Because developer A was the one that created the resource originally and thinks he's the owner of it, he remembers to release the reference to R when the user indicates that he no longer wants to use it. After all, if he fails to do so, nothing would happen and it would be obvious from testing that the user-end removal logic did nothing. So he remembers to release it, as any reasonably competent developer would do. This triggers an event for which B handles it and also remembers to release the reference to R.

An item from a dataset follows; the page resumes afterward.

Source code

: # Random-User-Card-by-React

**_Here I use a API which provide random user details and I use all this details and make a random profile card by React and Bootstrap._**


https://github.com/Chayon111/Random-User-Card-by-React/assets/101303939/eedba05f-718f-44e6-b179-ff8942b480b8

However, C forgets. He's not one of the stronger developers on the team: a somewhat fresh recruit who has only worked in the system for a year. Or maybe he's not even on the team, just a popular third party developer writing plugins for our product that many users add to the software. With garbage collection, this is when we get those silent logical resource leaks. They're the worst kind: they do not necessarily manifest in the user-visible side of the software as an obvious bug besides the fact that over durations of running the program, the memory usage just continues to rise and rise for some mysterious purpose. Trying to narrow down these issues with a debugger can be about as fun as debugging a time-sensitive race condition.

Without garbage collection, developer C would have created a dangling pointer. He may try to access it at some point and cause the software to crash. Now that's a testing/user-visible bug. C gets embarrassed a bit and corrects his bug. In the GC scenario, just trying to figure out where the system is leaking may be so difficult that some of the leaks are never corrected. These are not valgrind-type physical leaks that can be detected easily and pinpointed to a specific line of code.

With garbage collection, developer C has created a very mysterious leak. His code may continue to access R which is now just some invisible entity in the software, irrelevant to the user at this point, but still in a valid state. And as C's code creates more leaks, he's creating more hidden processing on irrelevant resources, and the software is not only leaking memory but also getting slower and slower each time.

So garbage collection does not necessarily mitigate logical resource leaks. It can, in less than ideal scenarios, make leaks far easier to silently go unnoticed and remain in the software. The developers might get so frustrated trying to trace down their GC logical leaks that they simply tell their users to restart the software periodically as a workaround. It does eliminate dangling pointers, and in a safety-obsessed software where crashing is completely unacceptable under any scenario, then I would prefer GC. But I'm often working in less safety-critical but resource-intensive, performance-critical products where a crash that can be fixed promptly is preferable to a really obscure and mysterious silent bug, and resource leaks are not trivial bugs there.

In both of these cases, we're talking about persistent objects not residing on the stack, like a scene graph in a 3D software or the video clips available in a compositor or the enemies in a game world. When resources tie their lifetimes to the stack, both C++ and any other GC language tend to make it trivial to manage resources properly. The real difficulty lies in persistent resources referencing other resources.

In C or C++, you can have dangling pointers and crashes resulting from segfaults if you fail to clearly designate who owns a resource and when handles to them should be released (ex: set to null in response to an event). Yet in GC, that loud and obnoxious but often easy-to-spot crash is exchanged for a silent resource leak that may never be detected.